__DATA EXCERPTS__.
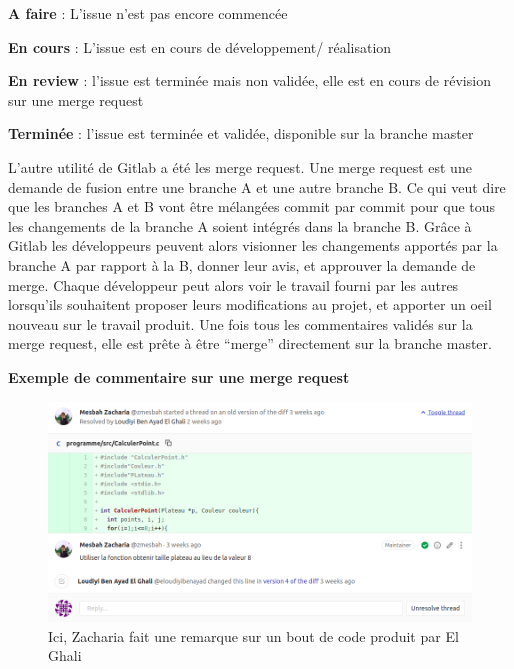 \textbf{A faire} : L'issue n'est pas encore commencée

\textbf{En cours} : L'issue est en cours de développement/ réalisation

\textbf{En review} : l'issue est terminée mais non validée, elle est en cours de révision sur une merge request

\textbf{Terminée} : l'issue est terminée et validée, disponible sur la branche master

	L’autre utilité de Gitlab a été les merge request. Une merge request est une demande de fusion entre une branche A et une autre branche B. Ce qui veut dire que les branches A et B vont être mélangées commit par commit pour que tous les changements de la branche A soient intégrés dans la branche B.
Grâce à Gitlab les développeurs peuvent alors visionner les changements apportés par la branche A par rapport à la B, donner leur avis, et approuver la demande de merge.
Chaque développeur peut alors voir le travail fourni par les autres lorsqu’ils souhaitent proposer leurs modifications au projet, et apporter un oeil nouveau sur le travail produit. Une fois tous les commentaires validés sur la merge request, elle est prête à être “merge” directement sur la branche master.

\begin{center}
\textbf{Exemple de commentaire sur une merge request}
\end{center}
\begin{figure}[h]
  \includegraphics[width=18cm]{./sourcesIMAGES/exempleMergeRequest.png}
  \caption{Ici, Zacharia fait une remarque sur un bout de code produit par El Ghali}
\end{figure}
==
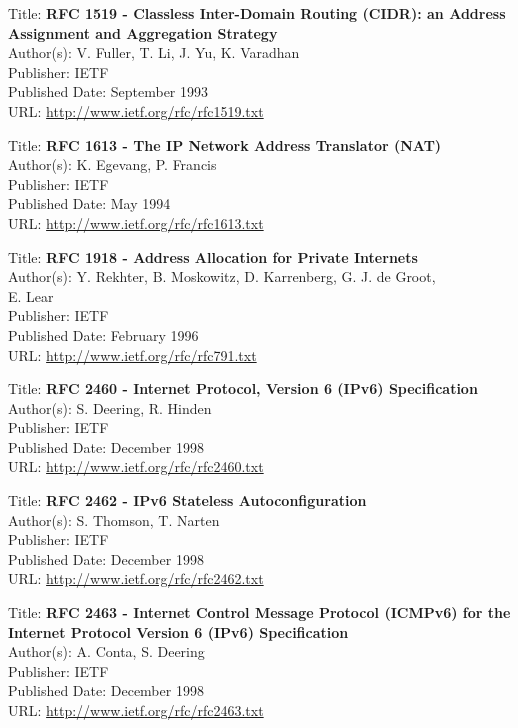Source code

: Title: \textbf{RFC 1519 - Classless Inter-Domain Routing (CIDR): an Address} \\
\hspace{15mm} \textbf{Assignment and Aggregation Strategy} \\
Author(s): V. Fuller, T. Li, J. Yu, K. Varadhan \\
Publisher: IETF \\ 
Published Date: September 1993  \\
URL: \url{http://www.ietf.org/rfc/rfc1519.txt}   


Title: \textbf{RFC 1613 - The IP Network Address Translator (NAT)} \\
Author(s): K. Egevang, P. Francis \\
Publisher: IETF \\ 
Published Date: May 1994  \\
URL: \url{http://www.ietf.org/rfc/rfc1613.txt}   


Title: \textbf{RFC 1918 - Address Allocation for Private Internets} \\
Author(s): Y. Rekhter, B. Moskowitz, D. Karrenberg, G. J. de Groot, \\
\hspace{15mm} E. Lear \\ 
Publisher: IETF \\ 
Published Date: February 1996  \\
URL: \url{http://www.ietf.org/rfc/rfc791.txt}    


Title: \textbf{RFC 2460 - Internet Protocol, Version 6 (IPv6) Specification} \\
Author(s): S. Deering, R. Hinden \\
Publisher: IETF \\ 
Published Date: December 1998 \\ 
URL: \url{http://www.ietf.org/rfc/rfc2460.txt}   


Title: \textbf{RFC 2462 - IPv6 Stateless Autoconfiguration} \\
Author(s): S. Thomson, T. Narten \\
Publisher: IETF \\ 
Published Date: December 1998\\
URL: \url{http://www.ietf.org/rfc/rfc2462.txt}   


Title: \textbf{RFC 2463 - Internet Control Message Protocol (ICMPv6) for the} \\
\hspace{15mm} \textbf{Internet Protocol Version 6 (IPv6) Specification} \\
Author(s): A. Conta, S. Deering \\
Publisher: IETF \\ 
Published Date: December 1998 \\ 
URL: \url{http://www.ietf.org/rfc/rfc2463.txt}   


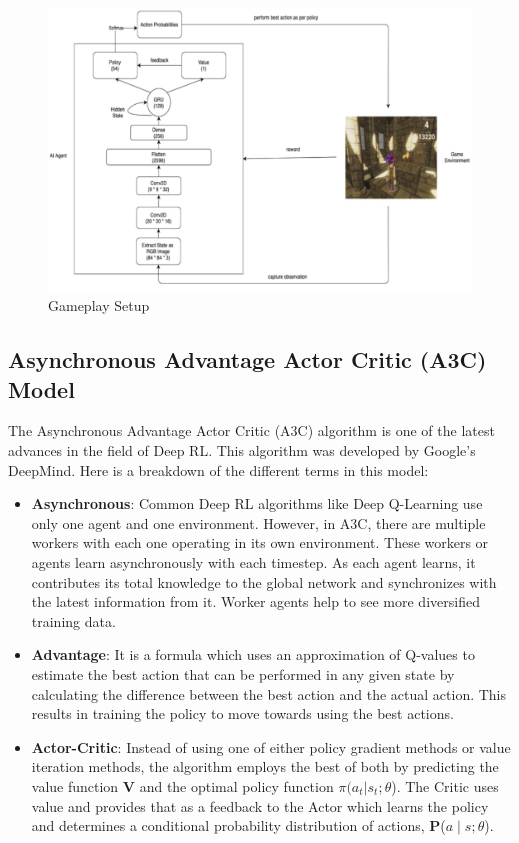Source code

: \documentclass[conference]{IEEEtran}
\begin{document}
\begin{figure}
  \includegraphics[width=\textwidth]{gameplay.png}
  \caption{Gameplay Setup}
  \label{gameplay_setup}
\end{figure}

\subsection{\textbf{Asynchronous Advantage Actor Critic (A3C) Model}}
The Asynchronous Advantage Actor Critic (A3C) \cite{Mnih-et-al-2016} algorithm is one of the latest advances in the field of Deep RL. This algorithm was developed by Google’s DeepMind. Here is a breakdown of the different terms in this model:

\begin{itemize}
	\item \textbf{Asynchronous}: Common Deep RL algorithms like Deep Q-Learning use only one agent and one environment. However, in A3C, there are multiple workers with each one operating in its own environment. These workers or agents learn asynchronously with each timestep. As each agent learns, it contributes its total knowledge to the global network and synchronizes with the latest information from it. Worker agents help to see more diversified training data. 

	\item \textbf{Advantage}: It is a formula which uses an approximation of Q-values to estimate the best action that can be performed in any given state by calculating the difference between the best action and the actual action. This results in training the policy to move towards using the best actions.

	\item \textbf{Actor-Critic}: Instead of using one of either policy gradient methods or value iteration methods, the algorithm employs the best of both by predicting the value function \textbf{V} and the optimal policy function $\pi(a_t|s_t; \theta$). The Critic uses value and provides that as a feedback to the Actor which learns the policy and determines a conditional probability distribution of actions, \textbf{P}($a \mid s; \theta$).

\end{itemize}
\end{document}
...
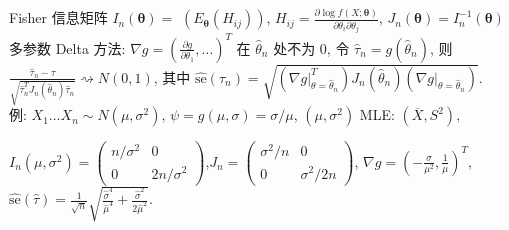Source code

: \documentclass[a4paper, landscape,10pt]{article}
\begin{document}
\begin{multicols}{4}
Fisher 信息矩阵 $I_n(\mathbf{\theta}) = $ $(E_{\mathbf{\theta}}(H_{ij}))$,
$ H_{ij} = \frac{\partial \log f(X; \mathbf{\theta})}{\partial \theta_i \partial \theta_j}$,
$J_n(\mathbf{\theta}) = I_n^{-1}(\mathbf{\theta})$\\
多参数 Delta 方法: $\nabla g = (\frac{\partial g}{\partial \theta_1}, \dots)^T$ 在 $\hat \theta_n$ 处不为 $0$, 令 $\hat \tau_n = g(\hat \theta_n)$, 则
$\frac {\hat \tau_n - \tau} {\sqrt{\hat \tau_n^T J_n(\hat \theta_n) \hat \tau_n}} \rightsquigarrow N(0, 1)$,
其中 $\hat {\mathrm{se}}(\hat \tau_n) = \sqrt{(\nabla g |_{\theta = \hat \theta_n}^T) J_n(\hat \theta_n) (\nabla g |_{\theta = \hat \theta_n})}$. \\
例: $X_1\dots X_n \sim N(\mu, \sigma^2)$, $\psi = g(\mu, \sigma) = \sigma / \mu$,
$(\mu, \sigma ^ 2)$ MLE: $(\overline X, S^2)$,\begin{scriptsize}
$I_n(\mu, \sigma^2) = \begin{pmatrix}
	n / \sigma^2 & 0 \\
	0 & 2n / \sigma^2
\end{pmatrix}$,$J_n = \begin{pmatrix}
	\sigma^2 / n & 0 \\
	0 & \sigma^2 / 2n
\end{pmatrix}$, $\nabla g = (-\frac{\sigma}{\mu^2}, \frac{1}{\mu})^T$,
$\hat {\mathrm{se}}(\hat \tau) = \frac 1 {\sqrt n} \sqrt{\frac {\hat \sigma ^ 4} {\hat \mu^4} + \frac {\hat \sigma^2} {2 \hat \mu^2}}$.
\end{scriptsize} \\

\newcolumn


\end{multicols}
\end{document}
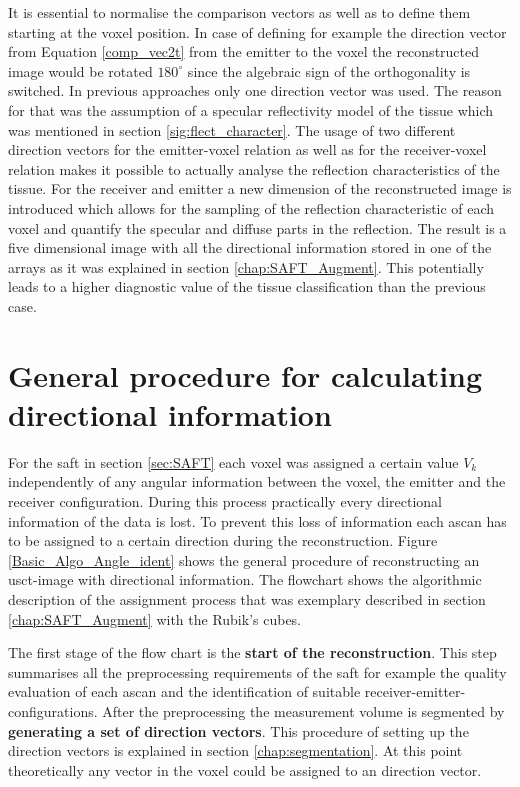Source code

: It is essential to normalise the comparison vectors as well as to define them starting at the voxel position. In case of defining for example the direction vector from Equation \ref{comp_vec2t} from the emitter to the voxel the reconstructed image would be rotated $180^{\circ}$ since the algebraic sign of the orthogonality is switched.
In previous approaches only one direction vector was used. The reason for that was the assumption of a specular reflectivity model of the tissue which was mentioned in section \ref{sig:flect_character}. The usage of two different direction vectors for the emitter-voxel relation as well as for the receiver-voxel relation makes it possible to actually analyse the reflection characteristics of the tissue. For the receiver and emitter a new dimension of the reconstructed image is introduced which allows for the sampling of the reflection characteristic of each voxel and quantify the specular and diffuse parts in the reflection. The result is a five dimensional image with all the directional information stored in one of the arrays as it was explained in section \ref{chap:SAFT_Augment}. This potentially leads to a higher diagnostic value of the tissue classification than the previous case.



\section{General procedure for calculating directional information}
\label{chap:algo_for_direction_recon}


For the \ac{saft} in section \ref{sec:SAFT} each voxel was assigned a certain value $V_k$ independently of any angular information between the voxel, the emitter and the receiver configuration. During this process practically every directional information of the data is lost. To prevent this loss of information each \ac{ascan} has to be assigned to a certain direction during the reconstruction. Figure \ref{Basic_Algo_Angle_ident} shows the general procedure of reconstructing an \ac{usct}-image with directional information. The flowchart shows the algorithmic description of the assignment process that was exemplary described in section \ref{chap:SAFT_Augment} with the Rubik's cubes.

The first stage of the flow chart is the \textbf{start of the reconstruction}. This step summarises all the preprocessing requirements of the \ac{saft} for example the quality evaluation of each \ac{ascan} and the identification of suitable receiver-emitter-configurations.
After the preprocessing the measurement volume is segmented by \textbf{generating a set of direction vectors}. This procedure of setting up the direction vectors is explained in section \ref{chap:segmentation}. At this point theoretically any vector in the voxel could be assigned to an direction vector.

__PROBLEM TO WORK ON__.
Leaving every picture aside, reproduce exactly the lines above from the one with "pas encore commencée" up to and including the one with "disponible sur la branche master", and no others.

__ANSWER BOX__.
 \textbf{A faire} : L'issue n'est pas encore commencée

\textbf{En cours} : L'issue est en cours de développement/ réalisation

\textbf{En review} : l'issue est terminée mais non validée, elle est en cours de révision sur une merge request

\textbf{Terminée} : l'issue est terminée et validée, disponible sur la branche master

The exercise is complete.